The Clintons, Israel and Tiananmen
The pretence that the US is just an honest broker in the Middle East
was shown up for what it is by the appearance of the president's wife
at a pro-Israel demonstration in New York Thursday.
The US as a global power, and a commercial power with huge oil interests
in the Arab world, would like to be an honest broker in the region and
many of its finest diplomats have tried to be so. Presidents have tried
too, particularly Mr Clinton and Mr Carter. But not since 1956 when
President Eisenhower forced the abandonment of the joint Israel/Anglo-French
invasion of Egypt has US national interest been fully exerted against
the Israeli lobby in the US.
Israel's ultimate dependence on the US has been evident ever since
the 1948 UN vote to dismember Palestine and give a separate state to
the minority community. Through more than half a century it has been
sustained through huge flow of money and arms to Israel, constant support
in the UN Security Council where the US has vetoed innumerable resolutions
against Israel and unwillingness to pressure it into concessions, such
as a piece of Jerusalem for the Palestinians.
It can reasonably be argued that the US has every moral justification
and self interest in supporting Israel to the hilt. However it cannot
realistically support Israel almost unconditionally, and be an effective
and honest broker, even in the post cold war world where the US has
no global rival. For a journalist, Israeli influence is especially evident
in a media, which has long viewed Israeli policy of massive and indiscriminate
retaliation whenever Israeli Jews are killed, whether in Israel itself
or in the territories it occupies by force, as normal.

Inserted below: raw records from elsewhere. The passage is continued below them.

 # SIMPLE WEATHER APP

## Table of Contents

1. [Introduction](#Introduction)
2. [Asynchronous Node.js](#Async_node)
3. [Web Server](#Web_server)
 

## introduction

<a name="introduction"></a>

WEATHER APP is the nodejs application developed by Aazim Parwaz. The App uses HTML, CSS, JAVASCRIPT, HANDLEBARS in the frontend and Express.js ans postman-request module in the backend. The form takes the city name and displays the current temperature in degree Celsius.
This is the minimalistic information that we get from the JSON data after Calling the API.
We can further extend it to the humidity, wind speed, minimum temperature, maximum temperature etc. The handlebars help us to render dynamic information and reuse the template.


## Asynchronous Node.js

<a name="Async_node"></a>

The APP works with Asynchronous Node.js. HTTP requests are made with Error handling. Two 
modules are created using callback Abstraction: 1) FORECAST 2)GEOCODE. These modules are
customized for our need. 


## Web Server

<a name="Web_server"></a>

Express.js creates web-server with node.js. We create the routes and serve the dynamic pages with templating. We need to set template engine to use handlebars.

What a contrast there has been between coverage of the 1989 Tiananmen
massacre and recent events in Israeli-occupied territories. No one know
how many civilians demonstrators and PLA soldiers were killed in neighbourhood
of Tiananmen. But it is likely that the PLA came off rather worse than
the 95/4 ratio of Palestinian to Israeli Jewish dead in the past ten
days. It is curious how stone throwing Palestinian students are described
as "waging war" against soldiers firing bullets, sometimes rubber coated,
some not. At best, both sides are blamed. When will these same media
blame the students as much as the PLA and the Zhongnanhai leadership
for the deaths in 1989? Or the Indian independence protestors for inciting
British soldiers to shoot 300 dead in Amritsar in 1919? The hypocrisy
Westerners live in the shadow of being dubbed anti-semitic if they
view Israel's actions as they are viewed in most of the developing world,
as those of an expansionist state, created and sustained by the west.

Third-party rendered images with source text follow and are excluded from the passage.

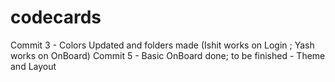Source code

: # codecards

Commit 3 - Colors Updated and folders made (Ishit works on Login ; Yash works on OnBoard)
Commit 5 - Basic OnBoard done; to be finished - Theme and Layout
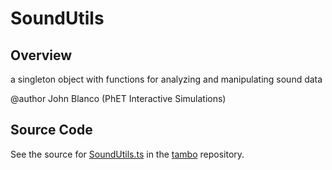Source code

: # SoundUtils

## Overview

a singleton object with functions for analyzing and manipulating sound data

@author John Blanco (PhET Interactive Simulations)



## Source Code

See the source for [SoundUtils.ts](https://github.com/phetsims/tambo/blob/main/js/SoundUtils.ts) in the [tambo](https://github.com/phetsims/tambo) repository.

Given the west's treatment of Jews, the need to be especially aware
of anti-Semitism is right and proper. But it also helps Israel to get
away with its harsh treatment of people who had no responsibility for
the holocaust, and in one respect became secondary victims.
It anyway ill-becomes Israelis to throw around accusations of racism
when their own constitution is so profoundly racist. That may be understandable
in the context of its history. but it is an inescapable fact. Israel
has many virtues as a modern state. It is democratic, open, educated
and prosperous. In these respects it should be an example to its neighbours.

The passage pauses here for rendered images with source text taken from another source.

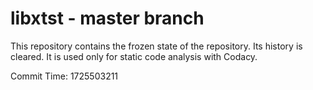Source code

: # libxtst - master branch

This repository contains the frozen state of the repository.
Its history is cleared. It is used only for static code
analysis with Codacy.

Commit Time: 1725503211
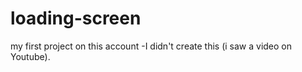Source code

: # loading-screen

my first project on this account -I didn't create this (i saw a video on Youtube).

Nor can its determination to survive be doubted.
However, Israel may need to be worried that one factor is not moving
in its favour: political demographics in the US. There was a time till
recently when the Israeli lobby went almost unchallenged and Muslims
in general and Arabs in particular were routinely defamed in the press
and by Hollywood. However there are now probably at least as many Muslims
as Jews in the US, and a fast growing population of Arab origin. They
are poorly organised, geographically spread, and carry little political
clout. But their voice is growing and is likely to continue doing so
as a second generation has more confidence than its migrant parents.
They have started to come out on the streets and before long their votes
will count too. The Jewish vote will still be vital in New York but
ten years from now the view of Israel may have changed significantly
regardless of what actually happens in the Middle East.
To a lesser extent the same is true in Europe where attitudes to Israel
have always been ambiguous. Large post-1945 Arab and Muslim communities
in France, Germany and Britain can neither take any blame for the holocaust
nor fail to sympathise with their bretheren in Palestine in the same
ways as Jews naturally support Israel even when they disagree with specific
policies. Israel can probably rely on Arab states being too divided
among themselves, or more concerned with the Turks or Iranians than
with Israelis, to offer a direct threat. But the demographic erosion
of western support is something it can not afford over time.